◆ **Task item**:
Write out the records in full, exactly as given, but without the images.

◆ **Collected data**:
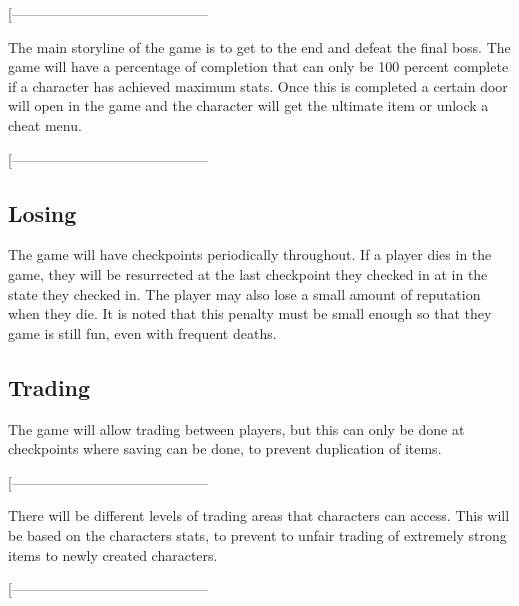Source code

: \documentclass[9pt]{article}
\begin{document}
\smallskip
[------------------------------------------
\smallskip

The main storyline of the game is to get to the end and defeat the final boss. The game will have a percentage of completion that can only be 100 percent complete if a character has achieved maximum stats. Once this is completed a certain door will open in the game and the character will get the ultimate item or unlock a cheat menu.

\smallskip
[------------------------------------------










\subsection*{Losing}
The game will have checkpoints periodically throughout. If a player 
dies in the game, they will be resurrected at the last checkpoint they
checked in at in the state they checked in. The player may also lose
a small amount of reputation when they die. It is noted that this 
penalty must be small enough so that they game is still fun, even 
with frequent deaths. 












\subsection*{Trading}
The game will allow trading between players, but this can only be done
at checkpoints where saving can be done, to prevent duplication of items.

\smallskip
[------------------------------------------
\smallskip

There will be different levels of trading areas that characters can access. This will be based on the characters stats, to prevent to unfair trading of extremely strong items to newly created characters.

\smallskip
[------------------------------------------










\newpage
\end{document}
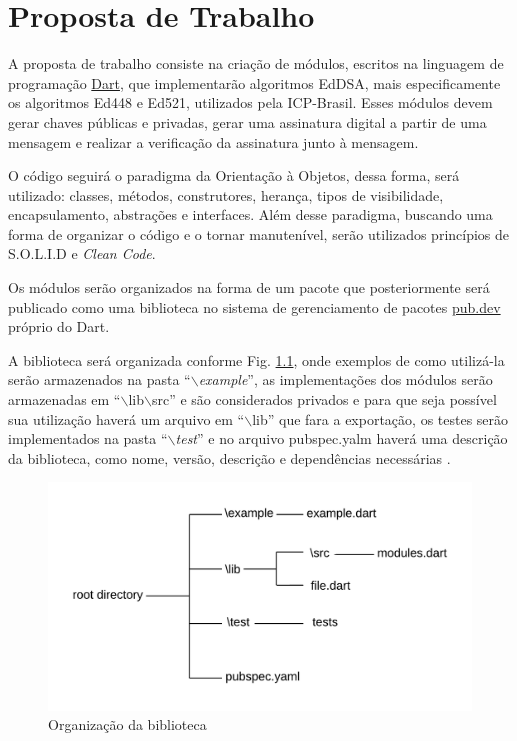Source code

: \chapter[Proposta de Trabalho]{Proposta de Trabalho}

A proposta de trabalho consiste na criação de módulos, escritos na linguagem de programação \href{https://dart.dev/}{Dart}, que implementarão algoritmos EdDSA, mais especificamente os algoritmos Ed448 e Ed521, utilizados pela ICP-Brasil. Esses módulos devem gerar chaves públicas e privadas, gerar uma assinatura digital a partir de uma mensagem e realizar a verificação da assinatura junto à mensagem. 

O código seguirá o paradigma da Orientação à Objetos, dessa forma, será utilizado: classes, métodos, construtores, herança, tipos de visibilidade, encapsulamento, abstrações e interfaces. Além desse paradigma, buscando uma forma de organizar o código e o tornar manutenível, serão utilizados princípios de S.O.L.I.D e \textit{Clean Code}.    

Os módulos serão organizados na forma de um pacote que posteriormente será publicado como uma biblioteca no sistema de gerenciamento de pacotes \href{https://pub.dev/}{pub.dev} próprio do Dart. 

A biblioteca será organizada conforme Fig. \ref{estrutura}, onde exemplos de como utilizá-la serão armazenados na pasta ``$\backslash$\textit{example}'', as implementações dos módulos serão armazenadas em ``$\backslash$lib$\backslash$src'' e são considerados privados e para que seja possível sua utilização haverá um arquivo em ``$\backslash$lib'' que fara a exportação, os testes serão implementados na pasta ``$\backslash$\textit{test}'' e no arquivo pubspec.yalm haverá uma descrição da biblioteca, como nome, versão, descrição e dependências necessárias .

\begin{figure}[h]
	\centering
	\includegraphics[keepaspectratio=true,scale=1.1]{figuras/organização biblioteca.png}
	\caption{Organização da biblioteca}
	\label{estrutura}
\end{figure}
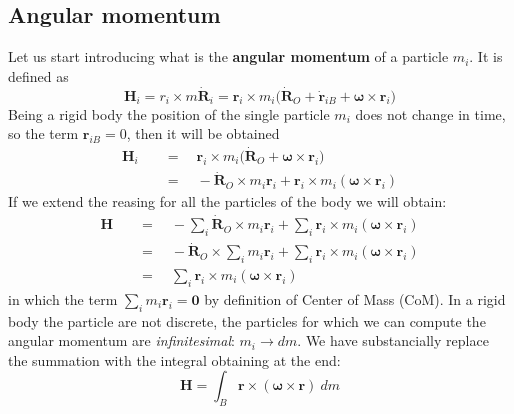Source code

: \subsection{Angular momentum}
Let us start introducing what is the \textbf{angular momentum} of a particle $m_i$. It is defined as 
\begin{equation}
    \mathbf{H}_i=r_i\times m\dot{\mathbf{R}}_i=
    \mathbf{r}_i \times m_i \big( 
        \dot{\mathbf{R}}_O + 
        \dot{\mathbf{r}}_{iB}+\boldsymbol{\omega}\times\mathbf{r}_i
    \big)
\end{equation}
Being a rigid body the position of the single particle $m_i$ does not change in time, so the term $\mathbf{r}_{iB}=0$, then it will be obtained
\begin{align*}
    \mathbf{H}_i \quad &= \quad \mathbf{r}_i \times m_i 
        \bigg( \dot{\mathbf{R}}_O +\boldsymbol{\omega}\times\mathbf{r}_i\bigg)\\
        &= \quad -\dot{\mathbf{R}}_O\times m_i\mathbf{r}_i+\mathbf{r}_i\times m_i(\boldsymbol{\omega}\times\mathbf{r}_i)
\end{align*}
If we extend the reasing for all the particles of the body we will obtain:
\begin{align*}
    \mathbf{H} \quad &= \quad 
    -\sum_i \dot{\mathbf{R}}_O\times m_i\mathbf{r}_i+
    \sum_i\mathbf{r}_i\times m_i(\boldsymbol{\omega}\times\mathbf{r}_i)\\
    &=\quad -\dot{\mathbf{R}}_O\times \sum_i  m_i\mathbf{r}_i+
    \sum_i\mathbf{r}_i\times m_i(\boldsymbol{\omega}\times\mathbf{r}_i)\\
    &=\quad \sum_i\mathbf{r}_i\times m_i(\boldsymbol{\omega}\times\mathbf{r}_i)
\end{align*}
in which the term $\sum_i  m_i\mathbf{r}_i=\mathbf{0}$ by definition of Center of Mass (CoM). In a rigid body the particle are not discrete, the particles for which we can compute the angular momentum are \textit{infinitesimal}: $m_i\to dm$. We have substancially replace the summation with the integral obtaining at the end:
\begin{equation}
    \mathbf{H} = \int_B{\mathbf{r}\times (\boldsymbol{\omega}\times\mathbf{r})} \ dm
\end{equation}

◆ **Answer section**:
Source code

: \documentclass[9pt]{article}
\begin{document}
\smallskip
[------------------------------------------
\smallskip

The main storyline of the game is to get to the end and defeat the final boss. The game will have a percentage of completion that can only be 100 percent complete if a character has achieved maximum stats. Once this is completed a certain door will open in the game and the character will get the ultimate item or unlock a cheat menu.

\smallskip
[------------------------------------------










\subsection*{Losing}
The game will have checkpoints periodically throughout. If a player 
dies in the game, they will be resurrected at the last checkpoint they
checked in at in the state they checked in. The player may also lose
a small amount of reputation when they die. It is noted that this 
penalty must be small enough so that they game is still fun, even 
with frequent deaths. 












\subsection*{Trading}
The game will allow trading between players, but this can only be done
at checkpoints where saving can be done, to prevent duplication of items.

\smallskip
[------------------------------------------
\smallskip

There will be different levels of trading areas that characters can access. This will be based on the characters stats, to prevent to unfair trading of extremely strong items to newly created characters.

\smallskip
[------------------------------------------










\newpage
\end{document}
Source code

: \chapter[Proposta de Trabalho]{Proposta de Trabalho}

A proposta de trabalho consiste na criação de módulos, escritos na linguagem de programação \href{https://dart.dev/}{Dart}, que implementarão algoritmos EdDSA, mais especificamente os algoritmos Ed448 e Ed521, utilizados pela ICP-Brasil. Esses módulos devem gerar chaves públicas e privadas, gerar uma assinatura digital a partir de uma mensagem e realizar a verificação da assinatura junto à mensagem. 

O código seguirá o paradigma da Orientação à Objetos, dessa forma, será utilizado: classes, métodos, construtores, herança, tipos de visibilidade, encapsulamento, abstrações e interfaces. Além desse paradigma, buscando uma forma de organizar o código e o tornar manutenível, serão utilizados princípios de S.O.L.I.D e \textit{Clean Code}.    

Os módulos serão organizados na forma de um pacote que posteriormente será publicado como uma biblioteca no sistema de gerenciamento de pacotes \href{https://pub.dev/}{pub.dev} próprio do Dart. 

A biblioteca será organizada conforme Fig. \ref{estrutura}, onde exemplos de como utilizá-la serão armazenados na pasta ``$\backslash$\textit{example}'', as implementações dos módulos serão armazenadas em ``$\backslash$lib$\backslash$src'' e são considerados privados e para que seja possível sua utilização haverá um arquivo em ``$\backslash$lib'' que fara a exportação, os testes serão implementados na pasta ``$\backslash$\textit{test}'' e no arquivo pubspec.yalm haverá uma descrição da biblioteca, como nome, versão, descrição e dependências necessárias .

\begin{figure}[h]
	\centering
	\includegraphics[keepaspectratio=true,scale=1.1]{figuras/organização biblioteca.png}
	\caption{Organização da biblioteca}
	\label{estrutura}
\end{figure}
Source code

: \subsection{Angular momentum}
Let us start introducing what is the \textbf{angular momentum} of a particle $m_i$. It is defined as 
\begin{equation}
    \mathbf{H}_i=r_i\times m\dot{\mathbf{R}}_i=
    \mathbf{r}_i \times m_i \big( 
        \dot{\mathbf{R}}_O + 
        \dot{\mathbf{r}}_{iB}+\boldsymbol{\omega}\times\mathbf{r}_i
    \big)
\end{equation}
Being a rigid body the position of the single particle $m_i$ does not change in time, so the term $\mathbf{r}_{iB}=0$, then it will be obtained
\begin{align*}
    \mathbf{H}_i \quad &= \quad \mathbf{r}_i \times m_i 
        \bigg( \dot{\mathbf{R}}_O +\boldsymbol{\omega}\times\mathbf{r}_i\bigg)\\
        &= \quad -\dot{\mathbf{R}}_O\times m_i\mathbf{r}_i+\mathbf{r}_i\times m_i(\boldsymbol{\omega}\times\mathbf{r}_i)
\end{align*}
If we extend the reasing for all the particles of the body we will obtain:
\begin{align*}
    \mathbf{H} \quad &= \quad 
    -\sum_i \dot{\mathbf{R}}_O\times m_i\mathbf{r}_i+
    \sum_i\mathbf{r}_i\times m_i(\boldsymbol{\omega}\times\mathbf{r}_i)\\
    &=\quad -\dot{\mathbf{R}}_O\times \sum_i  m_i\mathbf{r}_i+
    \sum_i\mathbf{r}_i\times m_i(\boldsymbol{\omega}\times\mathbf{r}_i)\\
    &=\quad \sum_i\mathbf{r}_i\times m_i(\boldsymbol{\omega}\times\mathbf{r}_i)
\end{align*}
in which the term $\sum_i  m_i\mathbf{r}_i=\mathbf{0}$ by definition of Center of Mass (CoM). In a rigid body the particle are not discrete, the particles for which we can compute the angular momentum are \textit{infinitesimal}: $m_i\to dm$. We have substancially replace the summation with the integral obtaining at the end:
\begin{equation}
    \mathbf{H} = \int_B{\mathbf{r}\times (\boldsymbol{\omega}\times\mathbf{r})} \ dm
\end{equation}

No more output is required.